Def Dewalt,Rockwell biggest thing to look at is the throat. Get one that's deep behind the blade. As far as quality not really YOU are the most important part of this tool. You are the one steering

Sent from my iPhone using Wood Forum


----------



## Kenbo (Sep 16, 2008)

MastersHand said:


> Def Dewalt,Rockwell biggest thing to look at is the throat. Get one that's deep behind the blade. As far as quality not really YOU are the most important part of this tool. You are the one steering
> 
> Sent from my iPhone using Wood Forum


 
I have to disagree with this. There is a huge difference in quality of machines that will directly effect your work and the ability to do certain things. I will agree that for the money, the DeWalt is a good saw. The quality of the saw will translate into many things. Most importantly, a cheaper saw will have higher vibrations and will cause you considerable difficulty in cutting anything intricate. Some of the cheaper saws will actually move across the bench as they vibrate. There are ways to dampen this vibration, but they are not 100% effective. Other options on cheaper saws include inferior blade change mechanisms that will make your experience a nightmare. Purchase the highest quality saw that you can comfortably afford. I say this from experience when I say, a cheap saw, will yield cheap results. This is a case of you get what you pay for. 
I wrote a little article a while back on scroll saw options and what to look for when buying one. You can find it in this thread. I hope it helps.


----------



## MastersHand (Nov 28, 2010)

Kenbo said:


> I have to disagree with this. There is a huge difference in quality of machines that will directly effect your work and the ability to do certain things. I will agree that for the money, the DeWalt is a good saw. The quality of the saw will translate into many things. Most importantly, a cheaper saw will have higher vibrations and will cause you considerable difficulty in cutting anything intricate. Some of the cheaper saws will actually move across the bench as they vibrate.

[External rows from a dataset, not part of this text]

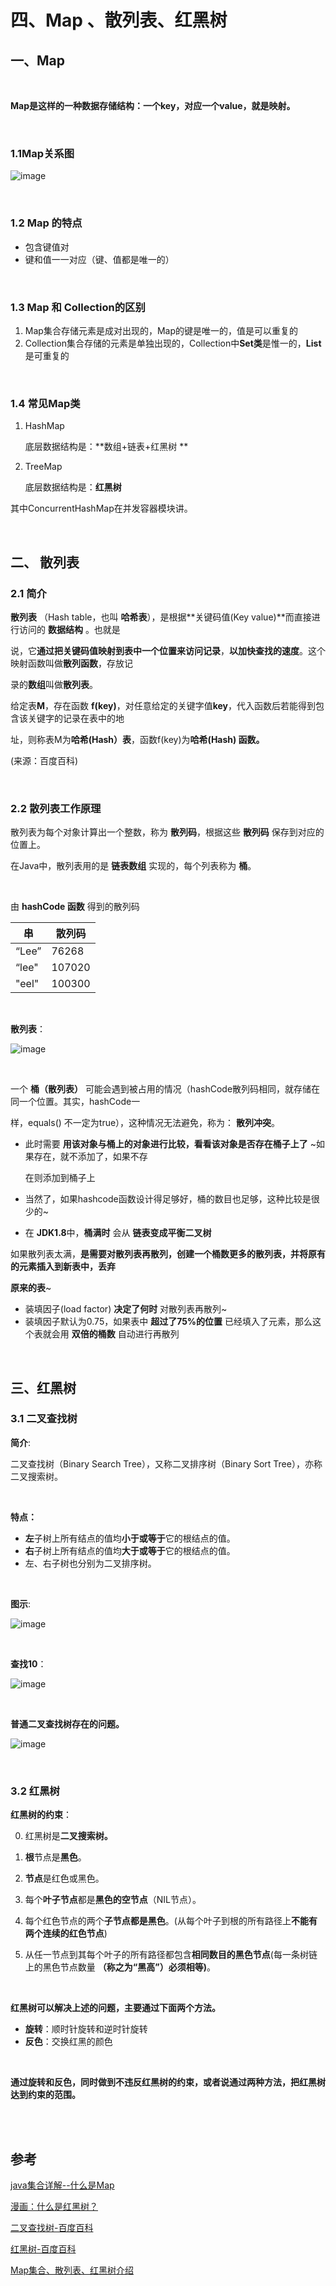 # 四、Map 、散列表、红黑树



## 一、Map

<br>

**Map是这样的一种数据存储结构：一个key，对应一个value，就是映射。**

<br>

### 1.1Map关系图

![image](images/map关系图.png)

<br>

### 1.2 Map 的特点

- 包含键值对
- 键和值一一对应（键、值都是唯一的）

<br>

### 1.3 Map 和 Collection的区别

1. Map集合存储元素是成对出现的，Map的键是唯一的，值是可以重复的
2. Collection集合存储的元素是单独出现的，Collection中**Set类**是惟一的，**List** 是可重复的

<br>

### 1.4 常见Map类

1. HashMap

   底层数据结构是：**数组+链表+红黑树 **

2. TreeMap

   底层数据结构是：**红黑树**

其中ConcurrentHashMap在并发容器模块讲。

<br>



## 二、 散列表

### 2.1 简介

**散列表** （Hash table，也叫 **哈希表**），是根据**关键码值(Key value)**而直接进行访问的 **数据结构** 。也就是

说，它**通过把关键码值映射到表中一个位置来访问记录**，**以加快查找的速度**。这个映射函数叫做**散列函数**，存放记

录的**数组**叫做**散列表**。

给定表**M**，存在函数 **f(key)**，对任意给定的关键字值**key**，代入函数后若能得到包含该关键字的记录在表中的地

址，则称表M为**哈希(Hash）表**，函数f(key)为**哈希(Hash) 函数。**

(来源：百度百科)



<br>

### 2.2 散列表工作原理

散列表为每个对象计算出一个整数，称为 **散列码**，根据这些 **散列码** 保存到对应的位置上。

在Java中，散列表用的是 **链表数组** 实现的，每个列表称为 **桶**。

<br>

由 **hashCode 函数** 得到的散列码

| 串    | 散列码 |
| ----- | ------ |
| “Lee” | 76268  |
| “lee" | 107020 |
| "eel" | 100300 |

<br>

**散列表**：

![image](images/散列表.png)

<br>



一个 **桶（散列表）** 可能会遇到被占用的情况（hashCode散列码相同，就存储在同一个位置。其实，hashCode一

样，equals() 不一定为true），这种情况无法避免，称为： **散列冲突**。

- 此时需要 **用该对象与桶上的对象进行比较，看看该对象是否存在桶子上了** ~如果存在，就不添加了，如果不存

  在则添加到桶子上

- 当然了，如果hashcode函数设计得足够好，桶的数目也足够，这种比较是很少的~

- 在 **JDK1.8**中，**桶满时** 会从 **链表变成平衡二叉树**

如果散列表太满，**是需要对散列表再散列，创建一个桶数更多的散列表，并将原有的元素插入到新表中，丢弃**

**原来的表**~

- 装填因子(load factor) **决定了何时** 对散列表再散列~
- 装填因子默认为0.75，如果表中 **超过了75%的位置** 已经填入了元素，那么这个表就会用 **双倍的桶数** 自动进行再散列

<br>



## 三、红黑树

### 3.1 二叉查找树

**简介**:

二叉查找树（Binary Search Tree），又称二叉排序树（Binary Sort Tree），亦称二叉搜索树。

<br>

**特点：**

- **左**子树上所有结点的值均**小于或等于**它的根结点的值。
- **右**子树上所有结点的值均**大于或等于**它的根结点的值。
- 左、右子树也分别为二叉排序树。

<br>

**图示**:

![image](images/二叉查找树.jpg)

<br>

**查找10**：

![image](images/二叉查找树-查找10.jpg)

<br>

**普通二叉查找树存在的问题。**

![image](images/二叉查找树存在的问题.png)



<br>

### 3.2 红黑树

**红黑树的约束**：

0. 红黑树是**二叉搜索树。**

1. **根**节点是**黑色**。

2. **节点**是红色或黑色。

3. 每个**叶子节点**都是**黑色的空节点**（NIL节点）。

4. 每个红色节点的两个**子节点都是黑色**。(从每个叶子到根的所有路径上**不能有两个连续的红色节点**)

5. 从任一节点到其每个叶子的所有路径都包含**相同数目的黑色节点**(每一条树链上的黑色节点数量 **（称之为“黑高”）必须相等)**。

<br>

**红黑树可以解决上述的问题，主要通过下面两个方法。**

- **旋转**：顺时针旋转和逆时针旋转
- **反色**：交换红黑的颜色

<br>

**通过旋转和反色，同时做到不违反红黑树的约束，或者说通过两种方法，把红黑树达到约束的范围。**

<br>

<br>



## 参考

[java集合详解--什么是Map](https://blog.csdn.net/wz249863091/article/details/77483948)

[漫画：什么是红黑树？](https://zhuanlan.zhihu.com/p/31805309)

[二叉查找树-百度百科](https://baike.baidu.com/item/%E4%BA%8C%E5%8F%89%E6%8E%92%E5%BA%8F%E6%A0%91?fromtitle=%E4%BA%8C%E5%8F%89%E6%9F%A5%E6%89%BE%E6%A0%91&fromid=7077965)

[红黑树-百度百科](https://baike.baidu.com/item/%E7%BA%A2%E9%BB%91%E6%A0%91/2413209?fr=aladdin)

[Map集合、散列表、红黑树介绍](<https://mp.weixin.qq.com/s?__biz=MzI4Njg5MDA5NA==&mid=2247484135&idx=1&sn=be2221572ffc82f5792dd4ef1ea8e309&chksm=ebd743e6dca0caf00f188cabafc73665b875bf1cbe92cf3626cedb4f80313bb20a7429b8ec3f#rd>)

There are ways to dampen this vibration, but they are not 100% effective. Other options on cheaper saws include inferior blade change mechanisms that will make your experience a nightmare. Purchase the highest quality saw that you can comfortably afford. I say this from experience when I say, a cheap saw, will yield cheap results. This is a case of you get what you pay for.
> I wrote a little article a while back on scroll saw options and what to look for when buying one. You can find it in this thread. I hope it helps.

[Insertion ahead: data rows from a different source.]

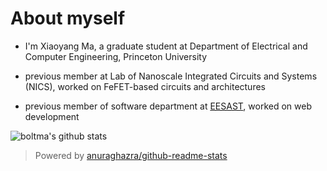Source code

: # About myself

- I'm Xiaoyang Ma, a graduate student at Department of Electrical and Computer Engineering, Princeton University

- previous member at Lab of Nanoscale Integrated Circuits and Systems (NICS), worked on FeFET-based circuits and architectures

- previous member of software department at [EESAST](https://eesast.com), worked on web development

![boltma's github stats](https://github-readme-stats.duskmoon.vercel.app/api?username=boltma&theme=tokyonight&show_icons=true&count_private=true)

> Powered by [anuraghazra/github-readme-stats](https://github.com/anuraghazra/github-readme-stats)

I almost Replied " Kenbo your up" Thumbsup

Sent from my iPhone using Wood Forum


----------



## BernieL (Oct 28, 2011)

Kenbo is right... don't buy cheap because that will cost you in the long run. Cheap will result in poor work, wasted lumber, dissatisfied worker and finally another more expensive saw when you can afford it. I also have a Dewalt 20 inch. I bought it in 2002 and have used it alot. It's a good saw (although I've heard the newer ones are not as good as the older models - Dewalt went cheap and now they will pay). Do your homework before buying.


----------



## pvechart (Dec 14, 2011)

I also agree with Kenbo and Berni...I bought my DeWalt back in 1999, $400 and have loged a lot of hours on it without any issues. Back then they were made in Canada by the same company that made the Excaliber which cost over a $1000. Now they are made in China I guess, if you can get to a Woodcraft store they will let you try it out. The Delta saw is the same design, they also have that one at Woodcraft but it has a lower price. Good luck and let us know what you end up buying.

Paul


----------



## Chroma zen (Feb 13, 2012)

Bought the 20 inch dewalt from woodcraft today while it was on sale, it's a lot bigger than I'd expected but if it works like you guys say it's well worth it..


----------



## BadBob (Feb 2, 2011)

Chroma zen said:


> Bought the 20 inch dewalt from woodcraft today while it was on sale, it's a lot bigger than I'd expected but if it works like you guys say it's well worth it..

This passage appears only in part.